§ TASK DESCRIPTION
Beginning at whichever line contains "手机可以识别正方形，并迅速弄清楚旋转和调整图片大小的方法，将其转化为此：", reproduce each line of the records below word for word, ending with the last, and add nothing.

[Collected data]
+++

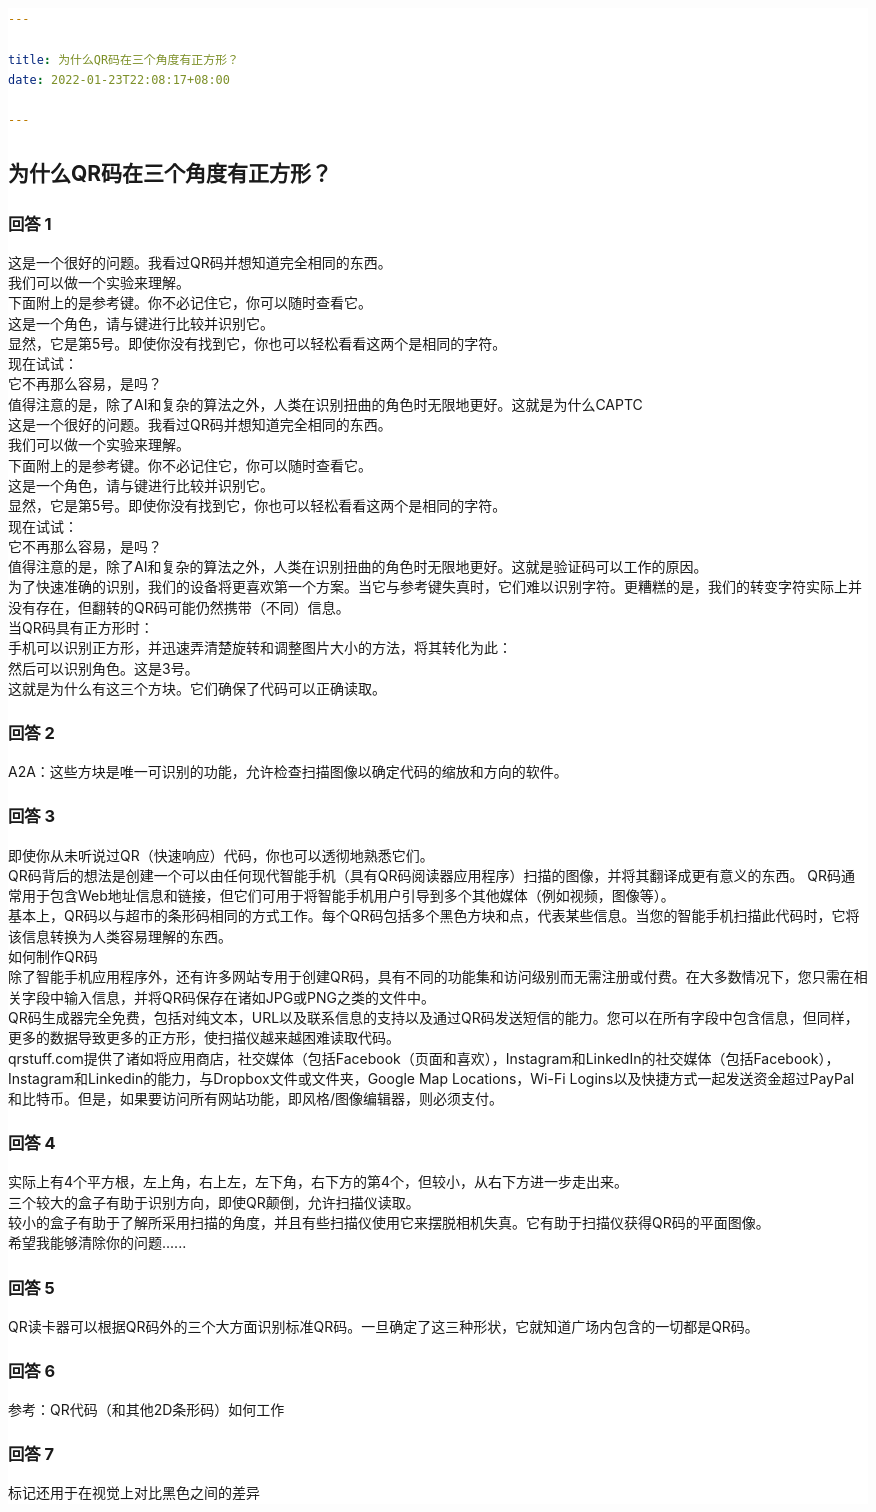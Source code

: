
 ```yaml
---

title: 为什么QR码在三个角度有正方形？
date: 2022-01-23T22:08:17+08:00

---
```





## 为什么QR码在三个角度有正方形？  
### 回答 1
这是一个很好的问题。我看过QR码并想知道完全相同的东西。  
我们可以做一个实验来理解。  
下面附上的是参考键。你不必记住它，你可以随时查看它。  
这是一个角色，请与键进行比较并识别它。  
显然，它是第5号。即使你没有找到它，你也可以轻松看看这两个是相同的字符。  
现在试试：  
它不再那么容易，是吗？  
值得注意的是，除了AI和复杂的算法之外，人类在识别扭曲的角色时无限地更好。这就是为什么CAPTC  
这是一个很好的问题。我看过QR码并想知道完全相同的东西。  
我们可以做一个实验来理解。  
下面附上的是参考键。你不必记住它，你可以随时查看它。  
这是一个角色，请与键进行比较并识别它。  
显然，它是第5号。即使你没有找到它，你也可以轻松看看这两个是相同的字符。  
现在试试：  
它不再那么容易，是吗？  
值得注意的是，除了AI和复杂的算法之外，人类在识别扭曲的角色时无限地更好。这就是验证码可以工作的原因。  
为了快速准确的识别，我们的设备将更喜欢第一个方案。当它与参考键失真时，它们难以识别字符。更糟糕的是，我们的转变字符实际上并没有存在，但翻转的QR码可能仍然携带（不同）信息。  
当QR码具有正方形时：  
手机可以识别正方形，并迅速弄清楚旋转和调整图片大小的方法，将其转化为此：  
然后可以识别角色。这是3号。  
这就是为什么有这三个方块。它们确保了代码可以正确读取。  
### 回答 2
A2A：这些方块是唯一可识别的功能，允许检查扫描图像以确定代码的缩放和方向的软件。  
### 回答 3
即使你从未听说过QR（快速响应）代码，你也可以透彻地熟悉它们。  
QR码背后的想法是创建一个可以由任何现代智能手机（具有QR码阅读器应用程序）扫描的图像，并将其翻译成更有意义的东西。 QR码通常用于包含Web地址信息和链接，但它们可用于将智能手机用户引导到多个其他媒体（例如视频，图像等）。  
基本上，QR码以与超市的条形码相同的方式工作。每个QR码包括多个黑色方块和点，代表某些信息。当您的智能手机扫描此代码时，它将该信息转换为人类容易理解的东西。  
如何制作QR码  
除了智能手机应用程序外，还有许多网站专用于创建QR码，具有不同的功能集和访问级别而无需注册或付费。在大多数情况下，您只需在相关字段中输入信息，并将QR码保存在诸如JPG或PNG之类的文件中。  
QR码生成器完全免费，包括对纯文本，URL以及联系信息的支持以及通过QR码发送短信的能力。您可以在所有字段中包含信息，但同样，更多的数据导致更多的正方形，使扫描仪越来越困难读取代码。  
qrstuff.com提供了诸如将应用商店，社交媒体（包括Facebook（页面和喜欢），Instagram和LinkedIn的社交媒体（包括Facebook），Instagram和Linkedin的能力，与Dropbox文件或文件夹，Google Map Locations，Wi-Fi Logins以及快捷方式一起发送资金超过PayPal和比特币。但是，如果要访问所有网站功能，即风格/图像编辑器，则必须支付。  
### 回答 4
实际上有4个平方根，左上角，右上左，左下角，右下方的第4个，但较小，从右下方进一步走出来。  
三个较大的盒子有助于识别方向，即使QR颠倒，允许扫描仪读取。  
较小的盒子有助于了解所采用扫描的角度，并且有些扫描仪使用它来摆脱相机失真。它有助于扫描仪获得QR码的平面图像。  
希望我能够清除你的问题......  
### 回答 5
QR读卡器可以根据QR码外的三个大方面识别标准QR码。一旦确定了这三种形状，它就知道广场内包含的一切都是QR码。  
### 回答 6
参考：QR代码（和其他2D条形码）如何工作  
### 回答 7
标记还用于在视觉上对比黑色之间的差异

+++

§ TASK RESPONSE
手机可以识别正方形，并迅速弄清楚旋转和调整图片大小的方法，将其转化为此：  
然后可以识别角色。这是3号。  
这就是为什么有这三个方块。它们确保了代码可以正确读取。  
### 回答 2
A2A：这些方块是唯一可识别的功能，允许检查扫描图像以确定代码的缩放和方向的软件。  
### 回答 3
即使你从未听说过QR（快速响应）代码，你也可以透彻地熟悉它们。  
QR码背后的想法是创建一个可以由任何现代智能手机（具有QR码阅读器应用程序）扫描的图像，并将其翻译成更有意义的东西。 QR码通常用于包含Web地址信息和链接，但它们可用于将智能手机用户引导到多个其他媒体（例如视频，图像等）。  
基本上，QR码以与超市的条形码相同的方式工作。每个QR码包括多个黑色方块和点，代表某些信息。当您的智能手机扫描此代码时，它将该信息转换为人类容易理解的东西。  
如何制作QR码  
除了智能手机应用程序外，还有许多网站专用于创建QR码，具有不同的功能集和访问级别而无需注册或付费。在大多数情况下，您只需在相关字段中输入信息，并将QR码保存在诸如JPG或PNG之类的文件中。  
QR码生成器完全免费，包括对纯文本，URL以及联系信息的支持以及通过QR码发送短信的能力。您可以在所有字段中包含信息，但同样，更多的数据导致更多的正方形，使扫描仪越来越困难读取代码。  
qrstuff.com提供了诸如将应用商店，社交媒体（包括Facebook（页面和喜欢），Instagram和LinkedIn的社交媒体（包括Facebook），Instagram和Linkedin的能力，与Dropbox文件或文件夹，Google Map Locations，Wi-Fi Logins以及快捷方式一起发送资金超过PayPal和比特币。但是，如果要访问所有网站功能，即风格/图像编辑器，则必须支付。  
### 回答 4
实际上有4个平方根，左上角，右上左，左下角，右下方的第4个，但较小，从右下方进一步走出来。  
三个较大的盒子有助于识别方向，即使QR颠倒，允许扫描仪读取。  
较小的盒子有助于了解所采用扫描的角度，并且有些扫描仪使用它来摆脱相机失真。它有助于扫描仪获得QR码的平面图像。  
希望我能够清除你的问题......  
### 回答 5
QR读卡器可以根据QR码外的三个大方面识别标准QR码。一旦确定了这三种形状，它就知道广场内包含的一切都是QR码。  
### 回答 6
参考：QR代码（和其他2D条形码）如何工作  
### 回答 7
标记还用于在视觉上对比黑色之间的差异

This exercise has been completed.